Mittlerweile habe ich mich mit Ihren Vorschlägen umfassender auseinandergesetzt und kann Ihnen mitteilen, […]
[…] dass ich Ihre Ideen nicht teile und möchte dies kurz begründen. Eine grundsätzliche Verbesserung für unsere repräsentative, parlamentarische Demokratie erkenne ich nicht.
[…]
Mit freundlichen Grüßen
Peter Stein, MdB

dialog-2015 an Peter Stein (MdB/CDU) – Gesetzesabschaffendes Referendum
Sehr geehrter Herr Stein,
besten Dank für Ihre umfassende Antwort auf unsere Bürgeranfrage vom 27.05.2015.
Wir erlauben uns kurz auf Ihr dargelegtes Meinungsbild einzugehen.
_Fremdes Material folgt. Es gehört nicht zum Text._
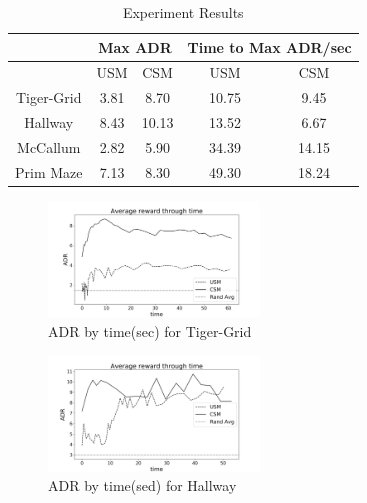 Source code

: \documentclass{article}
\begin{document}
\begin{table}[]
	  \caption{Experiment Results}
	\label{table:results}
	\centering
	\begin{tabular}{|c|c|c|c|c|}
		\hline
		& \multicolumn{2}{c|}{Max ADR} & \multicolumn{2}{c|}{Time to Max ADR/sec} \\ \hline
		& USM           & CSM          & USM                 & CSM                \\ \hline
		Tiger-Grid &3.81              & 8.70            &10.75                   & 9.45                  \\ \hline
		Hallway    & 8.43             & 10.13             & 13.52                 & 6.67                  \\ \hline
		McCallum   & 2.82             &5.90          & 34.39                  & 14.15                 \\ \hline
		Prim Maze  &7.13            & 8.30           &49.30                   & 18.24                 \\ \hline
	\end{tabular}
\end{table}


\begin{figure}
	\centering
	\includegraphics[width=0.5\textwidth]{06-13-21-48/tiger_grid_result.png} %
	\caption{ADR by time(sec) for Tiger-Grid} %
	\label{fig:tiger_grid_result} %
\end{figure}

\begin{figure}
	\centering
	\includegraphics[width=0.5\textwidth]{06-13-21-48/hallway_result.png} %
	\caption{ADR by time(sed) for Hallway} %
	\label{fig:hallway_result} %
\end{figure}
\end{document}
Unser Agieren liegt nicht darin begründet, die repräsentative, parlamentarische Demokratie zu verbessern, sondern diese zu erweitern. Grund hierfür ist, dass Politik dem Bürger nicht mehr verständlich erklärt wird. Wegen der fehlenden Erklärungen, warum politische Entscheidungen getroffen werden, welche Vor- oder Nachteile sich daraus ergeben können und in welche Richtung sich unser Land bewegt, resigniert ein Großteil der Bevölkerung mit dem Argument, „…Die da oben machen doch ohnehin, was sie wollen, und wir hier unten können daran sowieso nichts ändern…“. Das wiederum führt zu Resignation sowie Politik- und Wahlverdrossenheit. Dem wiederum könnte man mit unserem Vorschlag zur politischen Einbindung des Wahlvolkes abhelfen.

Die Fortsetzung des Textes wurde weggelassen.